The APPO suffered its most serious defeat after the explosion of youth rage on November 25 that led to an impossible battle against federal police in central Oaxaca City.  Losing this battle opened the possibility for massive state repression against the protesters.  The APPO’s recuperation and future success will depend largely on its ability to maintain its self-defense capacity while avoiding explosions of violence.

Expression of Dignity

The APPO’S civil disobedience uprising claims self-defense as an expression of dignity.  The energy that ignited and fueled five months of massive, organized, and creative civil disobedience in Oaxaca was that of a people’s will to fight back and put their lives on the line to stand against being treated like criminals, to stand against the state government’s arrogant and illegitimate use of violence against striking teachers, to stand for the defense of human dignity.

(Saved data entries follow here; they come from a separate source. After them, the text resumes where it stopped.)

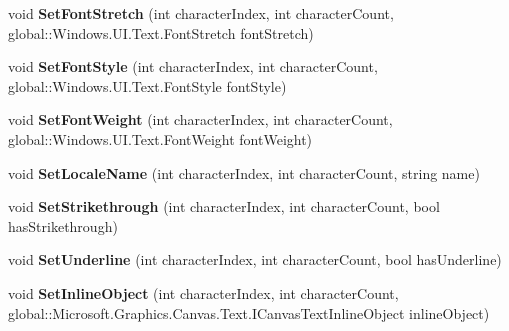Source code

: \begin{DoxyCompactItemize}
void {\bfseries Set\+Font\+Stretch} (int character\+Index, int character\+Count, global\+::\+Windows.\+U\+I.\+Text.\+Font\+Stretch font\+Stretch)
\item 
\mbox{\label{interface_microsoft_1_1_graphics_1_1_canvas_1_1_text_1_1_i_canvas_text_layout_a6d809f3be58dcdf67400baee7baa91dc}} 
void {\bfseries Set\+Font\+Style} (int character\+Index, int character\+Count, global\+::\+Windows.\+U\+I.\+Text.\+Font\+Style font\+Style)
\item 
\mbox{\label{interface_microsoft_1_1_graphics_1_1_canvas_1_1_text_1_1_i_canvas_text_layout_aa79822a15fdf118523f58709bb123fc4}} 
void {\bfseries Set\+Font\+Weight} (int character\+Index, int character\+Count, global\+::\+Windows.\+U\+I.\+Text.\+Font\+Weight font\+Weight)
\item 
\mbox{\label{interface_microsoft_1_1_graphics_1_1_canvas_1_1_text_1_1_i_canvas_text_layout_a3ae7da339881c3d01eebeec801a99775}} 
void {\bfseries Set\+Locale\+Name} (int character\+Index, int character\+Count, string name)
\item 
\mbox{\label{interface_microsoft_1_1_graphics_1_1_canvas_1_1_text_1_1_i_canvas_text_layout_adf262145bc6d14b65076e7bb974b82d4}} 
void {\bfseries Set\+Strikethrough} (int character\+Index, int character\+Count, bool has\+Strikethrough)
\item 
\mbox{\label{interface_microsoft_1_1_graphics_1_1_canvas_1_1_text_1_1_i_canvas_text_layout_a629390d20f6e2f22860ca237e72881ee}} 
void {\bfseries Set\+Underline} (int character\+Index, int character\+Count, bool has\+Underline)
\item 
\mbox{\label{interface_microsoft_1_1_graphics_1_1_canvas_1_1_text_1_1_i_canvas_text_layout_a36f4e4337bca474c30dbc45e8e5271af}} 
void {\bfseries Set\+Inline\+Object} (int character\+Index, int character\+Count, global\+::\+Microsoft.\+Graphics.\+Canvas.\+Text.\+I\+Canvas\+Text\+Inline\+Object inline\+Object)

\end{DoxyCompactItemize}
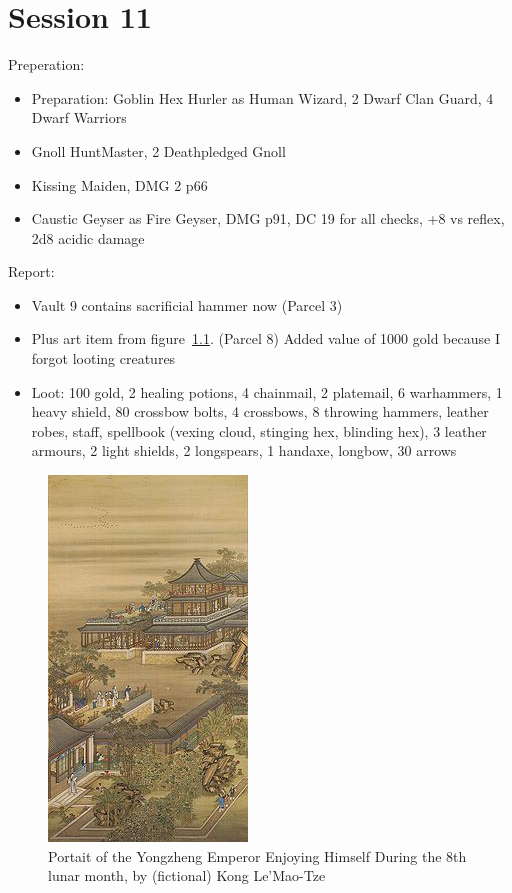 \chapter{Session 11}
Preperation:
\begin{itemize}
\item Preparation: Goblin Hex Hurler as Human Wizard, 2 Dwarf Clan Guard, 4 Dwarf Warriors
\item Gnoll HuntMaster, 2 Deathpledged Gnoll 
\item Kissing Maiden, DMG 2 p66
\item Caustic Geyser as Fire Geyser, DMG p91, DC 19 for all checks, +8 vs reflex, 2d8 acidic damage
\end{itemize}
Report:
\begin{itemize}
\item Vault 9 contains sacrificial hammer now (Parcel 3)
\item Plus art item from figure~\ref{fig:emperor}. (Parcel 8) Added value of 1000 gold because I forgot looting creatures
\item Loot: 100 gold, 2 healing potions, 4 chainmail, 2 platemail, 6 warhammers, 1 heavy shield, 80 crossbow bolts, 4 crossbows, 8 throwing hammers, leather robes, staff, spellbook (vexing cloud, stinging hex, blinding hex), 3 leather armours, 2 light shields, 2 longspears, 1 handaxe, longbow, 30 arrows
\end{itemize}

\begin{figure}[hb]
    \centering
    \includegraphics{fig/Portraits_of_the_Yongzheng_Emperor_Enjoying_Himself_during_the_8th_lunar_month.jpg}
    \caption{\label{fig:emperor} Portait of the Yongzheng Emperor Enjoying Himself During the 8th lunar month, by (fictional) Kong Le'Mao-Tze}
\end{figure}

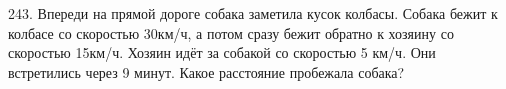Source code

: 243. Впереди на прямой дороге собака заметила кусок колбасы. Собака бежит к колбасе со скоростью 30км/ч, а потом сразу бежит обратно к хозяину со скоростью 15км/ч. Хозяин идёт за собакой со скоростью 5 км/ч. Они встретились через 9 минут. Какое расстояние пробежала собака?\\
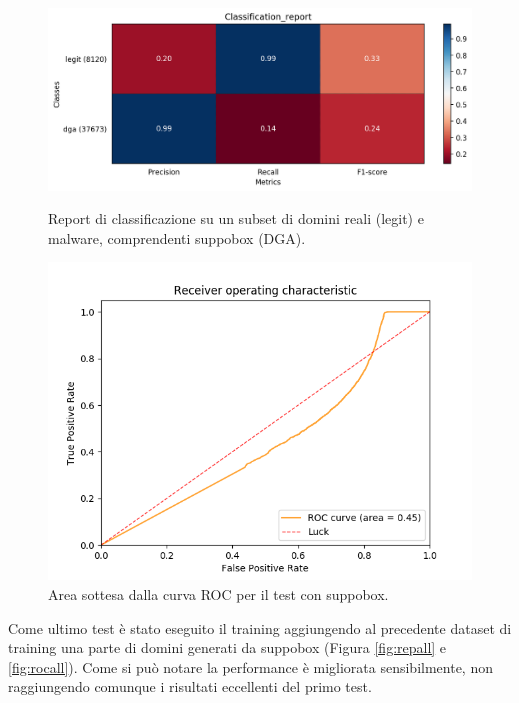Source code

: \begin{figure}[!htbp]
    \centering
    \includegraphics[width=\columnwidth]{figures/rndf_tra_nosup_sup/class_rep.png}
    \caption{Report di classificazione su un subset di domini reali (legit) e malware, comprendenti suppobox (DGA).\label{fig:repsup}}

    \centering
    \includegraphics[width=\columnwidth]{figures/rndf_tra_nosup_sup/roc_plot.png}
    \caption{Area sottesa dalla curva ROC per il test con  suppobox.\label{fig:rocsup}}
\end{figure}

Come ultimo test è stato eseguito il training aggiungendo al precedente dataset di training una parte di domini generati da suppobox (Figura \ref{fig:repall} e \ref{fig:rocall}). Come si può notare la performance è migliorata sensibilmente, non raggiungendo comunque i risultati eccellenti del primo test.

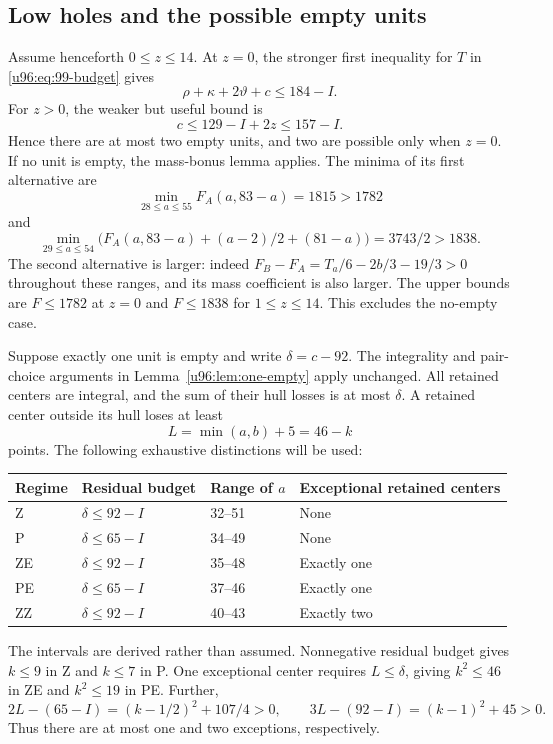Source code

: \documentclass[11pt,a4paper]{article}
\theoremstyle{remark}
\begin{document}
\subsection{Low holes and the possible empty units}
Assume henceforth $0\leq z\leq14$. At $z=0$, the stronger first inequality
for $T$ in \eqref{u96:eq:99-budget} gives
\begin{equation}
 \rho+\kappa+2\vartheta+c\leq184-I.
 \label{u96:eq:99-zero}
\end{equation}
For $z>0$, the weaker but useful bound is
\begin{equation}
 c\leq129-I+2z\leq157-I.\label{u96:eq:99-positive}
\end{equation}
Hence there are at most two empty units, and two are possible only when
$z=0$. If no unit is empty, the mass-bonus lemma applies. The minima of
its first alternative are
\[
 \min_{28\leq a\leq55}F_A(a,83-a)=1815>1782
\]
and
\[
 \min_{29\leq a\leq54}
 \bigl(F_A(a,83-a)+(a-2)/2+(81-a)\bigr)
 =3743/2>1838.
\]
The second alternative is larger: indeed
$F_B-F_A=T_a/6-2b/3-19/3>0$ throughout these ranges, and its mass
coefficient is also larger. The upper bounds are $F\leq1782$ at $z=0$
and $F\leq1838$ for $1\leq z\leq14$. This excludes the no-empty case.

Suppose exactly one unit is empty and write $\delta=c-92$.
The integrality and pair-choice arguments in Lemma~\ref{u96:lem:one-empty}
apply unchanged. All retained centers are integral, and the sum of their
hull losses is at most $\delta$. A retained center outside its hull loses
at least
\[
 L=\min(a,b)+5=46-k
\]
points. The following exhaustive distinctions will be used:
\begin{center}\small
\begin{tabular}{llll}
\toprule
Regime&Residual budget&Range of $a$&Exceptional retained centers\\
\midrule
Z&$\delta\leq92-I$&32--51&None\\
P&$\delta\leq65-I$&34--49&None\\
ZE&$\delta\leq92-I$&35--48&Exactly one\\
PE&$\delta\leq65-I$&37--46&Exactly one\\
ZZ&$\delta\leq92-I$&40--43&Exactly two\\
\bottomrule
\end{tabular}
\end{center}
The intervals are derived rather than assumed. Nonnegative residual
budget gives $k\leq9$ in Z and $k\leq7$ in P. One exceptional center
requires $L\leq\delta$, giving $k^2\leq46$ in ZE and $k^2\leq19$ in PE.
Further,
\[
 2L-(65-I)=(k-1/2)^2+107/4>0,
 \qquad 3L-(92-I)=(k-1)^2+45>0.
\]
Thus there are at most one and two exceptions, respectively.
\end{document}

The deep legacy of the Oaxaca uprising and the organizational vehicle that is the APPO will not be the eventual success or failure to oust Ulises Ruiz (a man whom few if any not on his payroll will defend) but in the lived experience of thousands of people who risked their lives to make a stand for nothing more and nothing less than their dignity.  From the children living with their parents in the protest camps to the youth on the front lines of battles with police, the adults working to provide food, support, and guidance to the movement, and the elderly who abandoned their retirement to stand guard through the night at the barricades, several generations in Oaxaca have taken a leap toward self-determination in their everyday lives.  Those lives, and those they come into contact with, will never be the same.